With regards to Amendment 8, I am pleased to confirm that Clause 14 already provides that “a company” means a company that is registered under the Companies Act 2006 in England and Wales or Scotland. The amendment is therefore unnecessary.
On Amendment 23, I can confirm to the noble Baroness, Lady Bennett, that, irrelevant of ownership, if a designated nuclear company ceases to meet the designation conditions set out in the Bill, the Secretary of State has the power to revoke its designation. Provision is already made for this in Clause 5(1); for that reason, the noble Baroness’s amendment is unnecessary.
Amendments 6, 10 and 29 seek to tackle scenarios whereby a nuclear station may not be built or suffer from cost overruns, or there are issues with its generation output. Those things can happen in the real world but all these scenarios are fairly unlikely to occur.
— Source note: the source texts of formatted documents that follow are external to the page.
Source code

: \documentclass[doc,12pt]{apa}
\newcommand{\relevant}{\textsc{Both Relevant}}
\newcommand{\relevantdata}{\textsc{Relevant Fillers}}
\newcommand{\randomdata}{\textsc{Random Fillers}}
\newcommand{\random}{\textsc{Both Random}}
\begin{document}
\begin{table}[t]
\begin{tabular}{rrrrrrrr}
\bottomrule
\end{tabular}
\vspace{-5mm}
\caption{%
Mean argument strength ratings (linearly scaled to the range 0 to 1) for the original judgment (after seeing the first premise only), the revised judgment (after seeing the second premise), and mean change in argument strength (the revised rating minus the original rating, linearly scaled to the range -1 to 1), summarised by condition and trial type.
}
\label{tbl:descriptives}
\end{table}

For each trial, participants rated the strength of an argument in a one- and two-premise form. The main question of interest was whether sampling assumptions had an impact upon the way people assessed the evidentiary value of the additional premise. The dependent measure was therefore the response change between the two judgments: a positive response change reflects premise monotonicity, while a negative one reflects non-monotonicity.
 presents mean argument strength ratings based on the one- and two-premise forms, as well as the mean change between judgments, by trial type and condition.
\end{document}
The approvals process for nuclear projects, of which designation for the purposes of the RAB model will form a part, is designed precisely to ensure that the Secretary of State must be sufficiently confident that the proposed project would be able to complete construction. In due course, we will publish a statement to provide details of exactly how the Secretary of State expects to determine whether the designation criteria have been met.
Once construction is under way, we will want to make sure that the project company is incentivised to manage its costs and schedule. It will be overseen by Ofgem as the independent regulator. However, in the unlikely and remote circumstance that a project looks as though it may exceed the cap on construction costs set out in its modified licence, it is important that there is a mechanism in place to allow additional capital to be raised to ensure completion of the project. The aims of that, of course, are to ensure that consumers can continue to benefit from their investment and to minimise the risk of sunk costs.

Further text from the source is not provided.